- _Work instruction_
Of the lines listed below, return exactly those that run from the line containing "In the past, I" through the line containing "opportunità per una", both included.

- _Stored data entries_
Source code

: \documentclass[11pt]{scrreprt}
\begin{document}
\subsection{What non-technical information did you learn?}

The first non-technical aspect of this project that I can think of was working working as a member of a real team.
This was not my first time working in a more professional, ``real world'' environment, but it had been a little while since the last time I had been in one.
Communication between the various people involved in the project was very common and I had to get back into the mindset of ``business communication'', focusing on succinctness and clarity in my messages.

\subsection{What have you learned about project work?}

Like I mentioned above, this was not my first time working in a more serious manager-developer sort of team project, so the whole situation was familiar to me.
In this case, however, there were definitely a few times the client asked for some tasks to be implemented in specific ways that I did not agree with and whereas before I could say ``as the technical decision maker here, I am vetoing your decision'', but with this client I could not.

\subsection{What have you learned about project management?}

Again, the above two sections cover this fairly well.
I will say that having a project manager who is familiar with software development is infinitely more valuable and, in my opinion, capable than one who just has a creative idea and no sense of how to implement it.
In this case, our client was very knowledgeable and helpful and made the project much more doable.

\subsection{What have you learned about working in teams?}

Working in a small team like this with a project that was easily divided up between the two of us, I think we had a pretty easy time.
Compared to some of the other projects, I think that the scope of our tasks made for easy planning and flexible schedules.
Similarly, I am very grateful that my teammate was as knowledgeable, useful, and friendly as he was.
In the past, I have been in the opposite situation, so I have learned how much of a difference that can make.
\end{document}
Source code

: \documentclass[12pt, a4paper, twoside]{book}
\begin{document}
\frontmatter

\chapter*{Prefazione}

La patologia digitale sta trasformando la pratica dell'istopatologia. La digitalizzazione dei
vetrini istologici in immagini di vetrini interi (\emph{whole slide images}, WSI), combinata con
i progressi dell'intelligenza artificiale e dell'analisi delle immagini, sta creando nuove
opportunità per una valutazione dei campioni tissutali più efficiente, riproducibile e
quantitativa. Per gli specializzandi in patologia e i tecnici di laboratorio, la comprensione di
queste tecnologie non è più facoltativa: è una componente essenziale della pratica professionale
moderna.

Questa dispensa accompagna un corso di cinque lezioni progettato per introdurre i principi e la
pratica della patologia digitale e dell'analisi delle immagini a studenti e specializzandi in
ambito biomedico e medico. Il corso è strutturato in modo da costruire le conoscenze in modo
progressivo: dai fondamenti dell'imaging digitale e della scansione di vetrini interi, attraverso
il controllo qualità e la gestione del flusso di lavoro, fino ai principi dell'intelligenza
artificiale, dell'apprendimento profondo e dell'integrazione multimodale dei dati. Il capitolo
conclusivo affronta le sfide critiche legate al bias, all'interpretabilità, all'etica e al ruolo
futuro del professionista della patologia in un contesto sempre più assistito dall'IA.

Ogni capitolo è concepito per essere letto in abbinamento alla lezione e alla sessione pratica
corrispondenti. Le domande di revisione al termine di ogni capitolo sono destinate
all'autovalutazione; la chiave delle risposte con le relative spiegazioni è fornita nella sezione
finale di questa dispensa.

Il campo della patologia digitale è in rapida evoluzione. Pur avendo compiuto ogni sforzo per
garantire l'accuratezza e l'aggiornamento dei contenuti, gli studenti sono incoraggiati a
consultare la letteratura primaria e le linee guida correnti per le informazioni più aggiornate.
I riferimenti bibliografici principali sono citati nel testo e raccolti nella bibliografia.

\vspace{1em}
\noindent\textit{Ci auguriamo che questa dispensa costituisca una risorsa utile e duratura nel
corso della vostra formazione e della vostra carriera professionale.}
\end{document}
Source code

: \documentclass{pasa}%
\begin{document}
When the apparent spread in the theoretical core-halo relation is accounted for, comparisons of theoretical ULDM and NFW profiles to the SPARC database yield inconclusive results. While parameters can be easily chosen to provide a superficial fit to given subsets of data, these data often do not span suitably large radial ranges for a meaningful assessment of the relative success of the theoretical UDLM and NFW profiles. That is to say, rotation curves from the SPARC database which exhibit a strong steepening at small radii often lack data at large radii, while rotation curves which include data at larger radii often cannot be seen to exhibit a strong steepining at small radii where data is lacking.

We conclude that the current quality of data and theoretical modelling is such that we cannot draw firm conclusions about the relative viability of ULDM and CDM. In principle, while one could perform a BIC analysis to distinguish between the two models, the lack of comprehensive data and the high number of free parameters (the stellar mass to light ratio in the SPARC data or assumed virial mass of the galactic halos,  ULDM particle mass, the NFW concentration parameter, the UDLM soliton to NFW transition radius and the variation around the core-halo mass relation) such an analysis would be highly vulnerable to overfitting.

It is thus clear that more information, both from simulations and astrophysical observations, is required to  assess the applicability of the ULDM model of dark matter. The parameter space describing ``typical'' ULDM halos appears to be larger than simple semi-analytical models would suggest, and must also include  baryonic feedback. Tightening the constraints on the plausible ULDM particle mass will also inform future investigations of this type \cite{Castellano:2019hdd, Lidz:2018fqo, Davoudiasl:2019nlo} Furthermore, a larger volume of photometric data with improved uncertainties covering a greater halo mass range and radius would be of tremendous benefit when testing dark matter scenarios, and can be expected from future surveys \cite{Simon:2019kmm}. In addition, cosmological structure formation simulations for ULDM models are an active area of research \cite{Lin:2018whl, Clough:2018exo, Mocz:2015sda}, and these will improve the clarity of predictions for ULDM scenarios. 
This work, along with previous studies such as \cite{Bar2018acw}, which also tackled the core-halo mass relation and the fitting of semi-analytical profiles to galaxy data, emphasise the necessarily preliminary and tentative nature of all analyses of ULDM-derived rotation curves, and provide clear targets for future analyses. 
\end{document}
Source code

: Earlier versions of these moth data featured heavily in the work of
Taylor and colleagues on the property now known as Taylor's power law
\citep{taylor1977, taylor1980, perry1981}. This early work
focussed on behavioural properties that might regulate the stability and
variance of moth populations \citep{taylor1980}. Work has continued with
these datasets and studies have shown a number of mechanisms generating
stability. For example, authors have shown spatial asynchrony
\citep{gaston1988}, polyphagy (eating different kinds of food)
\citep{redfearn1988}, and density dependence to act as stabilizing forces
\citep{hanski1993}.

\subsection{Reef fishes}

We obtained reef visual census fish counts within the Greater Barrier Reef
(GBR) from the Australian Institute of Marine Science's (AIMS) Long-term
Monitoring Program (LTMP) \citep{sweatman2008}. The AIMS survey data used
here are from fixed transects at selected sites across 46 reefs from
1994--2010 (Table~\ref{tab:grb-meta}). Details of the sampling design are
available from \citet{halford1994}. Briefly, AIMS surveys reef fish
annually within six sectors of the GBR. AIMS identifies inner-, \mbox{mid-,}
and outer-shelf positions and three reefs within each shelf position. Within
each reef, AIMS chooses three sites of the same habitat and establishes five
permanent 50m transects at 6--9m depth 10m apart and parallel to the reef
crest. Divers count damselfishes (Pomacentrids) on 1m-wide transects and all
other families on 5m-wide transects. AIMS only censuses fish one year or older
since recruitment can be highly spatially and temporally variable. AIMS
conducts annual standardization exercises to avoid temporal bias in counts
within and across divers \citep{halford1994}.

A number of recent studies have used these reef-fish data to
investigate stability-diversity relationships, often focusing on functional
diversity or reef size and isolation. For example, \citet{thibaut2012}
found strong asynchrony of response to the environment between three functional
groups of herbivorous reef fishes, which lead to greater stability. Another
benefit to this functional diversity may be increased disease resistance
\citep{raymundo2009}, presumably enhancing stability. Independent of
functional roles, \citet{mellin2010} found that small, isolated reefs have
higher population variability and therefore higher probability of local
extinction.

- _Answer space_
In the past, I have been in the opposite situation, so I have learned how much of a difference that can make.
\end{document}
Source code

: \documentclass[12pt, a4paper, twoside]{book}
\begin{document}
\frontmatter

\chapter*{Prefazione}

La patologia digitale sta trasformando la pratica dell'istopatologia. La digitalizzazione dei
vetrini istologici in immagini di vetrini interi (\emph{whole slide images}, WSI), combinata con
i progressi dell'intelligenza artificiale e dell'analisi delle immagini, sta creando nuove
opportunità per una valutazione dei campioni tissutali più efficiente, riproducibile e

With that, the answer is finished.